Unfortunately, we are not talking about a harmless fringe group. Tim LaHaye, co-author of the Left Behind series, is powerfully influential. As Goldberg writes:
After all, Tim LaHaye isn't merely a fringe figure like Hal Lindsey, the former king of the genre, whose 1970 Christian end-times book "The Late Great Planet Earth" was the bestseller of that decade. The former co-chairman of Jack Kemp's presidential campaign, LaHaye was a member of the original board of directors of the Moral Majority and an organizer of the Council for National Policy, which ABCNews.com has called "the most powerful conservative organization in America you've never heard of" and whose membership has included John Ashcroft, Tommy Thompson and Oliver North. George W. Bush is still refusing to release a tape of a speech he gave to the group in 1999. . . .The Left Behind series provides a narrative and a theological rationale for a whole host of perplexing conservative policies, from the White House's craven decision to cut off aid to the United Nations Family Planning Fund to America's surreally casual mobilization for an invasion of Baghdad -- a city that is, in the Left Behind books, Satan's headquarters.
Political attitudes and actions that make no practical or moral sense to secularists become comprehensible when viewed through Christian pop culture's eschatological looking glass. At a time when America is flagrantly flouting international law, spurning the U.N. and tacitly supporting the land grabs of Israeli maximalists, surely it's significant that the most popular fiction in the country creates a gripping narrative that pits American Christians against a conspiracy of Satan-worshipping, abortion-promoting, gun-controlling globalists -- all of it revolving around the sovereignty of Israel.

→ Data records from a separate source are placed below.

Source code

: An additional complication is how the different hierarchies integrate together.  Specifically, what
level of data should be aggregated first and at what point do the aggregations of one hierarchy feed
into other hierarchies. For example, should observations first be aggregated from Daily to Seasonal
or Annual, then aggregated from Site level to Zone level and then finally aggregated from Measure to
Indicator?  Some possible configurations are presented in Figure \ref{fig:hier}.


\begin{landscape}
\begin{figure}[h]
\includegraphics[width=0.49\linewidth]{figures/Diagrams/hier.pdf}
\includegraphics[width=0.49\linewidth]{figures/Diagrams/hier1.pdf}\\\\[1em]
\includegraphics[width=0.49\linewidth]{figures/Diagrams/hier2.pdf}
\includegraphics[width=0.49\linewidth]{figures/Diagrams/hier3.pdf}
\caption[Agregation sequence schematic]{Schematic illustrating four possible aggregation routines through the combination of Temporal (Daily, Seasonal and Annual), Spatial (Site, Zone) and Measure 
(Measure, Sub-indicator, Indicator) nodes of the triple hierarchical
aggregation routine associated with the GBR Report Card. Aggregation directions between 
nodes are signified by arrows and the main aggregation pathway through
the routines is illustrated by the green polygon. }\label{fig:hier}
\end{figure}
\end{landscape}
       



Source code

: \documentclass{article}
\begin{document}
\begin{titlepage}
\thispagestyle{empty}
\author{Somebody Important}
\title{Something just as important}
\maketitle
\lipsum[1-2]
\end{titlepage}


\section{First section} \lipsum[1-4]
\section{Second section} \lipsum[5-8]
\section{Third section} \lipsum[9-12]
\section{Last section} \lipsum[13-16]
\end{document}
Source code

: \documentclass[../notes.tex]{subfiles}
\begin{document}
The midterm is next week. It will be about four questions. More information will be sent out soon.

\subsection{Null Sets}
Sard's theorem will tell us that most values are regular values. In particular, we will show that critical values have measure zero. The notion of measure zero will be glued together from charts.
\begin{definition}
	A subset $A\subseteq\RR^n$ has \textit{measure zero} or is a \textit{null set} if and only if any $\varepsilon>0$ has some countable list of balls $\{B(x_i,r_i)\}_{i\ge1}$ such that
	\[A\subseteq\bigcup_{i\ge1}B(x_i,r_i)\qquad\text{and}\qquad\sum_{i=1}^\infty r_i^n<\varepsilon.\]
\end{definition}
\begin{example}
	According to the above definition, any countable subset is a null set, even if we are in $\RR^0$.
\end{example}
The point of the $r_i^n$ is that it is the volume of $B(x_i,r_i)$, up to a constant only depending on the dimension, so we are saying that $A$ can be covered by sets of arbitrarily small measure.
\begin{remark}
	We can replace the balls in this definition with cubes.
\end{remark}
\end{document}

To those of us who exist in reality, these people appear essentially psychotic. The Book of Revelation, which provides the template for their delusions, is probably the record of mushroom trip. Even if you decide to believe that it somehow literally predicts the future, it's a long way from the weird visions on the page to any particular, comprehensible narrative of coming events. Furthermore, you just have to decide, on no particular grounds, that the apocalypse is going to happen sometime soon, and then map the book onto the world of today. When the book was written, of course, there was no such thing as a Muslim, or a Pope, just for starters.
But there you are. This nuttiness happens to be the core belief of tens of millions of Americans including the core constituency of the current president of the United States -- who just might believe it himself. In any event he is very careful not to publicly deny it, and to sprinkle his speeches with code words indicating that he does, in fact, believe. In my view, it is credible to argue that this is the most urgent problem we face -- the nation, and the world, have urgent problems that require concerted action, and here we have a substantial segment of the population that is running from all responsibility into the comforting arms of a delusion.
And they are not just huddling in their dreamworld by themselves. They are politically active, politically powerful, and imposing their visions on the governance of the world's most powerful nation. The result is that we do indeed risk, not their imagined Armageddon, but real disasters: widening war, climatic catastrophe, resource depletion, economic collapse. Nobody is going to get raptured up out these disasters, and Jesus isn't going to descend from the heavens to save anybody. We're all going to face hunger, and pain, and good old fashioned death. And that includes you, Mr. LaHaye.
There is no excuse for tolerating this nonsense, or treating it respectfully. This belief system must be clearly labeled for what it is, by every responsible politician, commentator, and anyone else with a public platform. It is nothing but the ravings of lunatics. It has no place in respectable society.